図形は、本来、身の回りにある様々な形や模様を発見し、楽しむところから始まるものです。無理に早期から詰め込むのではなく、まずは遊びを通して図形に親しみ、興味を持たせることから始めるのが理想的です。
図形を得意にするためのアプローチ
では、どうすれば子供たちは図形を得意にできるのでしょうか。
1. 日常生活で図形に触れる機会を増やす
「あれは三角形の屋根だね」「あの看板は長方形だ」など、身の回りのものを使って、図形の名前を口にする習慣をつけましょう。遊び道具も、デジタルゲームばかりではなく、ブロックやパズル、折り紙、そして公園の遊具など、実際に手で触れられるものを選ぶと良いでしょう。
2. 図形を「見る」練習をする
複雑な図形でも、シンプルな要素の組み合わせとして捉える練習をします。例えば、一見複雑な多角形も、いくつかの三角形に分割して考えることができます。また、立方体や円柱などの立体は、上から、横から、前から見た形がどうなるかを想像する練習も有効です。
3. 「なぜ」を大切にする
公式を丸暗記させるのではなく、「なぜその公式で面積が求められるのか」「なぜこの図形とあの図形は合同なのか」といった「なぜ」を常に問いかけ、一緒に考える姿勢を大切にしましょう。
図形は、論理的な思考と空間認識能力を養う、まさ*算数・数学の「土台」です。この土台がしっかりしていれば、その上にどんなに複雑な概念が乗っても、崩れることはありません。
記事まとめ
数学という広大な世界を旅する上で、図形は地図であり、羅針盤です。抽象的な思考を視覚的に捉える力を養い、論理的な思考力を鍛える上で不可欠な存在なのです。

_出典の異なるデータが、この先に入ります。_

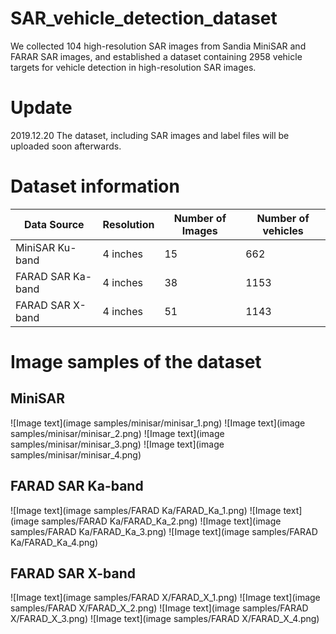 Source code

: # SAR_vehicle_detection_dataset
We collected 104 high-resolution SAR images from Sandia MiniSAR and FARAR SAR images, and established a dataset containing 2958 vehicle targets for vehicle detection in high-resolution SAR images.

# Update
2019.12.20 The dataset, including SAR images and label files will be uploaded soon afterwards. 

# Dataset information
  | Data Source | Resolution |Number of Images| Number of vehicles|
  | --------    | -----      | ----           | ----              | 
  | MiniSAR Ku-band|4 inches| 15 |662|
  | FARAD SAR Ka-band|4 inches|  38    |1153|
  | FARAD SAR X-band|4 inches|  51   |1143|
  
# Image samples of the dataset
## MiniSAR
![Image text](image samples/minisar/minisar_1.png)
![Image text](image samples/minisar/minisar_2.png)
![Image text](image samples/minisar/minisar_3.png)
![Image text](image samples/minisar/minisar_4.png)
## FARAD SAR Ka-band
![Image text](image samples/FARAD Ka/FARAD_Ka_1.png)
![Image text](image samples/FARAD Ka/FARAD_Ka_2.png)
![Image text](image samples/FARAD Ka/FARAD_Ka_3.png)
![Image text](image samples/FARAD Ka/FARAD_Ka_4.png)
## FARAD SAR X-band
![Image text](image samples/FARAD X/FARAD_X_1.png)
![Image text](image samples/FARAD X/FARAD_X_2.png)
![Image text](image samples/FARAD X/FARAD_X_3.png)
![Image text](image samples/FARAD X/FARAD_X_4.png)
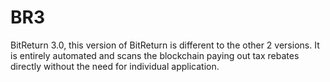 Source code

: # BR3
BitReturn 3.0, this version of BitReturn is different to the other 2 versions. It is entirely automated and scans the blockchain paying out tax rebates directly without the need for individual application.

現代社会の変化や教育のあり方が、子供たちから図形に触れる機会を奪い、苦手意識を植え付けてしまっている側面があるかもしれません。
しかし、日常生活の中で意識的に図形に触れ、「なぜ」を考える習慣をつけることで、子供たちは必ず図形の面白さに気づき、算数・数学全体の学習をスムーズに進めることができるでしょう。